In 2000, the City of Toronto released a "Request for Proposals" for long-term development of the building. Of five proposals, Toronto City Council approved the Liberty Grand Proposal for a 20-year lease of the building. Liberty Entertainment Group agreed to spend 4.95 million on renovations and pay $3.76 million in rent for the 20 years to use the building as a private ballroom venue. The company refinished the interior with decorations and furnishings to match the exterior, and the building re-opened in 2001. The building now houses multiple ballrooms and can accommodate up to 3,000 guests.

==Liberty Grand==
The Liberty Grand Entertainment Complex has several areas for banquets and balls, including three grand ballrooms decorated in a traditional style, and one contemporary open-concept room

===Governors Room===
This is the largest ballroom of the complex, with a capacity of up to 1500 people.
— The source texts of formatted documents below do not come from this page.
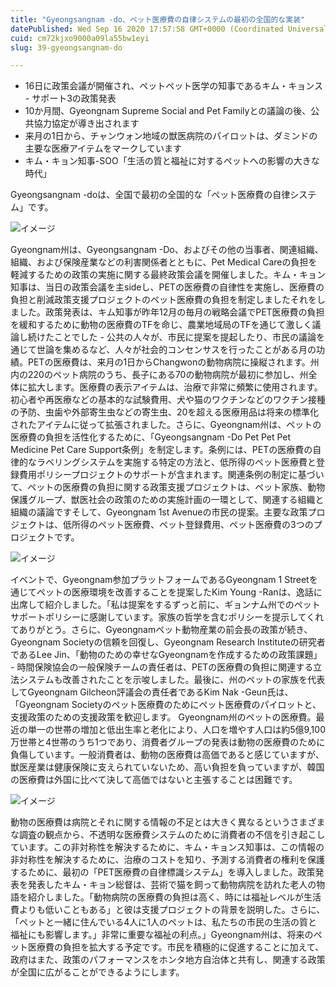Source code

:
 ```yaml
---
title: "Gyeongsangnam -do、ペット医療費の自律システムの最初の全国的な実装"
datePublished: Wed Sep 16 2020 17:57:58 GMT+0000 (Coordinated Universal Time)
cuid: cm72kjxo9000a09la55bw1eyi
slug: 39-gyeongsangnam-do

---
```



- 16日に政策会議が開催され、ペットペット医学の知事であるキム・キョンス - サポート3の政策発表
- 10か月間、Gyeongnam Supreme Social and Pet Familyとの議論の後、公共協力協定が導き出されます
- 来月の1日から、チャンウォン地域の獣医病院のパイロットは、ダミンドの主要な医療アイテムをマークしています
- キム・キョン知事-SOO「生活の質と福祉に対するペットへの影響の大きな時代」

Gyeongsangnam -doは、全国で最初の全国的な「ペット医療費の自律システム」です。

![イメージ](https://cdn.hashnode.com/res/hashnode/image/upload/v1739404530992/8dace993-f84d-47cb-a9cb-c20b42413802.jpeg)

Gyeongnam州は、Gyeongsangnam -Do、およびその他の当事者、関連組織、組織、および保険産業などの利害関係者とともに、Pet Medical Careの負担を軽減するための政策の実施に関する最終政策会議を開催しました。キム・キョン知事は、当日の政策会議を主sideし、PETの医療費の自律性を実施し、医療費の負担と削減政策支援プロジェクトのペット医療費の負担を制定しましたそれをしました。政策発表は、キム知事が昨年12月の毎月の戦略会議でPET医療費の負担を緩和するために動物の医療費のTFを命じ、農業地域局のTFを通じて激しく議論し続けたことでした - 公共の人々が、市民に提案を提起したり、市民の議論を通じて世論を集めるなど、人々が社会的コンセンサスを行ったことがある月の功績。PETの医療費は、来月の1日からChangwonの動物病院に操縦されます。州内の220のペット病院のうち、長子にある70の動物病院が最初に参加し、州全体に拡大します。医療費の表示アイテムは、治療で非常に頻繁に使用されます。初心者や再医療などの基本的な試験費用、犬や猫のワクチンなどのワクチン接種の予防、虫歯や外部寄生虫などの寄生虫、20を超える医療用品は将来の標準化されたアイテムに従って拡張されました。さらに、Gyeongnam州は、ペットの医療費の負担を活性化するために、「Gyeongsangnam -Do Pet Pet Pet Medicine Pet Care Support条例」を制定します。条例には、PETの医療費の自律的なラベリングシステムを実施する特定の方法と、低所得のペット医療費と登録費用ポリシープロジェクトのサポートが含まれます。関連条例の制定に基づいて、ペットの医療費の負担に関する政策支援プロジェクトは、ペット家族、動物保護グループ、獣医社会の政策のための実施計画の一環として、関連する組織と組織の議論ですそして、Gyeongnam 1st Avenueの市民の提案。主要な政策プロジェクトは、低所得のペット医療費、ペット登録費用、ペット医療費の3つのプロジェクトです。

![イメージ](https://cdn.hashnode.com/res/hashnode/image/upload/v1739404534426/078563de-abd0-4b16-971f-1296324ffa78.jpeg)

イベントで、Gyeongnam参加プラットフォームであるGyeongnam 1 Streetを通じてペットの医療環境を改善することを提案したKim Young -Ranは、逸話に出席して紹介しました。「私は提案をするずっと前に、ギョンナム州でのペットサポートポリシーに感謝しています。家族の哲学を含むポリシーを提示してくれてありがとう。さらに、Gyeongnamペット動物産業の前会長の政策が続き、Gyeongnam Societyの信頼を回復し、Gyeongnam Research Instituteの研究者であるLee Jin、「動物のための幸せなGyeongnamを作成するための政策課題」 - 時間保険協会の一般保険チームの責任者は、PETの医療費の負担に関連する立法システムも改善されたことを示唆しました。最後に、州のペットの家族を代表してGyeongnam Gilcheon評議会の責任者であるKim Nak -Geun氏は、「Gyeongnam Societyのペット医療費のためにペット医療費のパイロットと、支援政策のための支援政策を歓迎します。 Gyeongnam州のペットの医療費。最近の単一の世帯の増加と低出生率と老化により、人口を増やす人口は約5億9,100万世帯と4世帯のうち1つであり、消費者グループの発表は動物の医療費のために負傷しています。一般消費者は、動物の医療費は高価であると感じていますが、獣医産業は健康保険に支えられていないため、高い負担を負っていますが、韓国の医療費は外国に比べて決して高価ではないと主張することは困難です。

![イメージ](https://cdn.hashnode.com/res/hashnode/image/upload/v1739404537878/dceef366-986a-41a7-9800-c0c2de0b6276.jpeg)

動物の医療費は病院とそれに関する情報の不足とは大きく異なるというさまざまな調査の観点から、不透明な医療費システムのために消費者の不信を引き起こしています。この非対称性を解決するために、キム・キョンス知事は、この情報の非対称性を解決するために、治療のコストを知り、予測する消費者の権利を保護するために、最初の「PET医療費の自律標識システム」を導入しました。政策発表を発表したキム・キョン総督は、芸術で猫を飼って動物病院を訪れた老人の物語を紹介しました。「動物病院の医療費の負担は高く、時には福祉レベルが生活費よりも低いこともある」と彼は支援プロジェクトの背景を説明した。さらに、「ペットと一緒に住んでいる4人に1人のペットは、私たちの市民の生活の質と福祉にも影響します。」非常に重要な福祉の利点。」Gyeongnam州は、将来のペット医療費の負担を拡大する予定です。市民を積極的に促進することに加えて、政府はまた、政策のパフォーマンスをホンタ地方自治体と共有し、関連する政策が全国に広がることができるようにします。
With a spacious entrance and foyer, this room incorporates a grand oak staircase to the upper mezzanine level, which overlooks the courtyard and main room. Traditional French doors open the main ballroom onto the courtyard with a view of the building's duomo.

===Renaissance Room and Centennial Room===
These two banquet rooms are a mirror image of one another. Each has a private entrance reception area with polished Italian marble floors, Renaissance-style columns and French doors into each ballroom. Floor-to-ceiling arched windows line the south wall of each room to exhibit a lakefront view from all angles.